Records from a data collection
·····

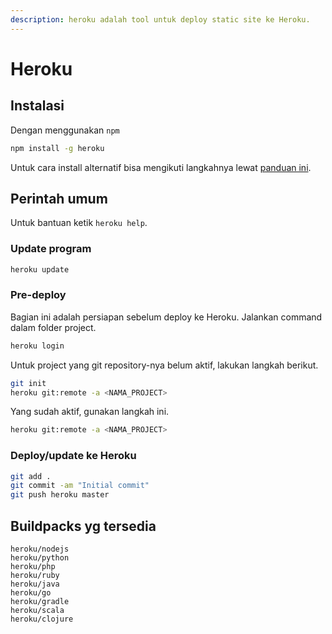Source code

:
 ```yaml
---
description: heroku adalah tool untuk deploy static site ke Heroku.
---
```


# Heroku

## Instalasi

 Dengan menggunakan `npm`

```bash
npm install -g heroku
```

 Untuk cara install alternatif bisa mengikuti langkahnya lewat [panduan ini](https://devcenter.heroku.com/articles/heroku-cli).

## Perintah umum

 Untuk bantuan ketik `heroku help`.

### Update program

```bash
heroku update
```

### Pre-deploy

Bagian ini adalah persiapan sebelum deploy ke Heroku. Jalankan command dalam folder project.

```bash
heroku login
```

Untuk project yang git repository-nya belum aktif, lakukan langkah berikut.

```bash
git init
heroku git:remote -a <NAMA_PROJECT>
```

Yang sudah aktif, gunakan langkah ini.

```bash
heroku git:remote -a <NAMA_PROJECT>
```

### Deploy/update ke Heroku

```bash
git add .
git commit -am "Initial commit"
git push heroku master
```

## Buildpacks yg tersedia

```text
heroku/nodejs
heroku/python
heroku/php
heroku/ruby
heroku/java
heroku/go
heroku/gradle
heroku/scala
heroku/clojure
```

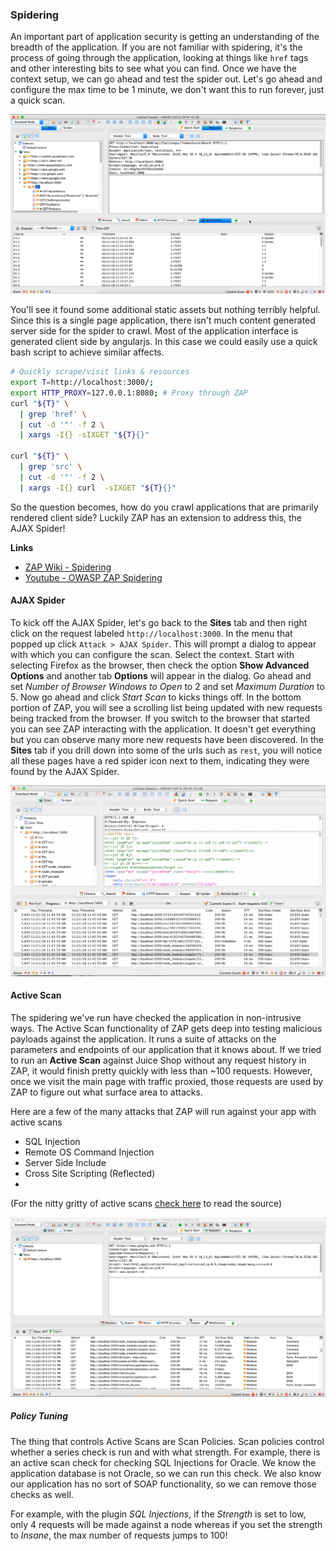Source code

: ### Spidering
An important part of application security is getting an understanding of the breadth of the application. If you are not familiar with spidering, it's the process of going through the application, looking at things like `href` tags and other 
interesting bits to see what you can find.
Once we have the context setup, we can go ahead and test the spider out. Let's go ahead and configure the max time to be 1 minute, we don't want this to run forever, just a quick scan. 

![Spider Start](assets/images/zap-spider.gif)

You'll see it found some additional static assets but nothing terribly helpful. Since this is a single page application, there isn't much content generated server side for the spider to crawl. Most of the application interface is generated client side by angularjs.  In this case we could easily use a quick bash script to achieve similar affects.

```sh
# Quickly scrape/visit links & resources
export T=http://localhost:3000/; 
export HTTP_PROXY=127.0.0.1:8080; # Proxy through ZAP
curl "${T}" \
  | grep 'href' \
  | cut -d '"' -f 2 \
  | xargs -I{} -sIXGET "${T}{}"

curl "${T}" \
  | grep 'src' \
  | cut -d '"' -f 2 \
  | xargs -I{} curl  -sIXGET "${T}{}"
```

So the question becomes, how do you crawl applications that are primarily rendered client side? Luckily ZAP has an extension to address this, the AJAX Spider!

**Links**
- [ZAP Wiki - Spidering](https://github.com/zaproxy/zap-core-help/wiki/HelpStartConceptsSpider)
- [Youtube - OWASP ZAP Spidering](https://www.youtube.com/watch?v=pGCBivHNRn8)


#### AJAX Spider
To kick off the AJAX Spider, let's go back to the **Sites** tab and then right click on the request labeled `http://localhost:3000`. 
In the menu that popped up click `Attack > AJAX Spider`. This will prompt a dialog to appear with which you can configure the scan. Select 
the context. Start with selecting Firefox as the browser, then check the option **Show Advanced Options** and another tab **Options** will appear in the dialog. 
Go ahead and set *Number of Browser Windows to Open* to 2 and set *Maximum Duration* to 5. Now go ahead and click *Start Scan* to kicks things off.
In the bottom portion of ZAP, you will see a scrolling list being updated with new requests being tracked from the browser. If you switch to 
the browser that started you can see ZAP interacting with the application. It doesn't get everything but you can observe many more new requests 
have been discovered. In the **Sites** tab if you drill down into some of the urls such as `rest`, you will notice all these pages have a red spider icon 
next to them, indicating they were found by the AJAX Spider.

![Spider Advanced](assets/images/zap-gui-start-ajax-spider.gif)


#### Active Scan
The spidering we've run have checked the application in non-intrusive ways. The Active Scan functionality of ZAP 
gets deep into testing malicious payloads against the application. It runs a suite of attacks on the parameters and 
endpoints of our application that it knows about. If we tried to run an **Active Scan** against Juice Shop without any
request history in ZAP, it would finish pretty quickly with less than ~100 requests. However, once we visit the main
page with traffic proxied, those requests are used by ZAP to figure out what surface area to attacks.

Here are a few of the many attacks that ZAP will run against your app with active scans
- SQL Injection
- Remote OS Command Injection
- Server Side Include
- Cross Site Scripting (Reflected)
- 
(For the nitty gritty of active scans [check here](https://github.com/zaproxy/zap-extensions/tree/master/src/org/zaproxy/zap/extension/ascanrules) to read the source)

![Active Scan](assets/images/zap-active-scan.gif)

##### Policy Tuning
The thing that controls Active Scans are Scan Policies. Scan policies control whether a series check is run and with what
strength. For example, there is an active scan check for checking SQL Injections for Oracle. We know the application database is not Oracle, so we can run this check. We also know our application has no sort of SOAP functionality, so 
we can remove those checks as well. 

For example, with the plugin *SQL Injections*, if the *Strength* is set to low, only 4 requests will be made against a node whereas if you set the 
strength to *Insane*, the max number of requests jumps to 100!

·····

No pictures belong in the copy. Repeat the entries exactly.

TASK RESPONSE.
Source code

:
 ```yaml
---
description: heroku adalah tool untuk deploy static site ke Heroku.
---
```


# Heroku

## Instalasi

 Dengan menggunakan `npm`

```bash
npm install -g heroku
```

 Untuk cara install alternatif bisa mengikuti langkahnya lewat [panduan ini](https://devcenter.heroku.com/articles/heroku-cli).

## Perintah umum

 Untuk bantuan ketik `heroku help`.

### Update program

```bash
heroku update
```

### Pre-deploy

Bagian ini adalah persiapan sebelum deploy ke Heroku. Jalankan command dalam folder project.

```bash
heroku login
```

Untuk project yang git repository-nya belum aktif, lakukan langkah berikut.

```bash
git init
heroku git:remote -a <NAMA_PROJECT>
```

Yang sudah aktif, gunakan langkah ini.

```bash
heroku git:remote -a <NAMA_PROJECT>
```

### Deploy/update ke Heroku

```bash
git add .
git commit -am "Initial commit"
git push heroku master
```

## Buildpacks yg tersedia

```text
heroku/nodejs
heroku/python
heroku/php
heroku/ruby
heroku/java
heroku/go
heroku/gradle
heroku/scala
heroku/clojure
```

Source code

: ### Spidering
An important part of application security is getting an understanding of the breadth of the application. If you are not familiar with spidering, it's the process of going through the application, looking at things like `href` tags and other 
interesting bits to see what you can find.
Once we have the context setup, we can go ahead and test the spider out. Let's go ahead and configure the max time to be 1 minute, we don't want this to run forever, just a quick scan. 

![Spider Start](assets/images/zap-spider.gif)

You'll see it found some additional static assets but nothing terribly helpful. Since this is a single page application, there isn't much content generated server side for the spider to crawl. Most of the application interface is generated client side by angularjs.  In this case we could easily use a quick bash script to achieve similar affects.

```sh
# Quickly scrape/visit links & resources
export T=http://localhost:3000/; 
export HTTP_PROXY=127.0.0.1:8080; # Proxy through ZAP
curl "${T}" \
  | grep 'href' \
  | cut -d '"' -f 2 \
  | xargs -I{} -sIXGET "${T}{}"

curl "${T}" \
  | grep 'src' \
  | cut -d '"' -f 2 \
  | xargs -I{} curl  -sIXGET "${T}{}"
```

So the question becomes, how do you crawl applications that are primarily rendered client side? Luckily ZAP has an extension to address this, the AJAX Spider!

**Links**
- [ZAP Wiki - Spidering](https://github.com/zaproxy/zap-core-help/wiki/HelpStartConceptsSpider)
- [Youtube - OWASP ZAP Spidering](https://www.youtube.com/watch?v=pGCBivHNRn8)


#### AJAX Spider
To kick off the AJAX Spider, let's go back to the **Sites** tab and then right click on the request labeled `http://localhost:3000`. 
In the menu that popped up click `Attack > AJAX Spider`. This will prompt a dialog to appear with which you can configure the scan. Select 
the context. Start with selecting Firefox as the browser, then check the option **Show Advanced Options** and another tab **Options** will appear in the dialog. 
Go ahead and set *Number of Browser Windows to Open* to 2 and set *Maximum Duration* to 5. Now go ahead and click *Start Scan* to kicks things off.
In the bottom portion of ZAP, you will see a scrolling list being updated with new requests being tracked from the browser. If you switch to 
the browser that started you can see ZAP interacting with the application. It doesn't get everything but you can observe many more new requests 
have been discovered. In the **Sites** tab if you drill down into some of the urls such as `rest`, you will notice all these pages have a red spider icon 
next to them, indicating they were found by the AJAX Spider.

![Spider Advanced](assets/images/zap-gui-start-ajax-spider.gif)


#### Active Scan
The spidering we've run have checked the application in non-intrusive ways. The Active Scan functionality of ZAP 
gets deep into testing malicious payloads against the application. It runs a suite of attacks on the parameters and 
endpoints of our application that it knows about. If we tried to run an **Active Scan** against Juice Shop without any
request history in ZAP, it would finish pretty quickly with less than ~100 requests. However, once we visit the main
page with traffic proxied, those requests are used by ZAP to figure out what surface area to attacks.

Here are a few of the many attacks that ZAP will run against your app with active scans
- SQL Injection
- Remote OS Command Injection
- Server Side Include
- Cross Site Scripting (Reflected)
- 
(For the nitty gritty of active scans [check here](https://github.com/zaproxy/zap-extensions/tree/master/src/org/zaproxy/zap/extension/ascanrules) to read the source)

![Active Scan](assets/images/zap-active-scan.gif)

##### Policy Tuning
The thing that controls Active Scans are Scan Policies. Scan policies control whether a series check is run and with what
strength. For example, there is an active scan check for checking SQL Injections for Oracle. We know the application database is not Oracle, so we can run this check. We also know our application has no sort of SOAP functionality, so 
we can remove those checks as well. 

For example, with the plugin *SQL Injections*, if the *Strength* is set to low, only 4 requests will be made against a node whereas if you set the 
strength to *Insane*, the max number of requests jumps to 100!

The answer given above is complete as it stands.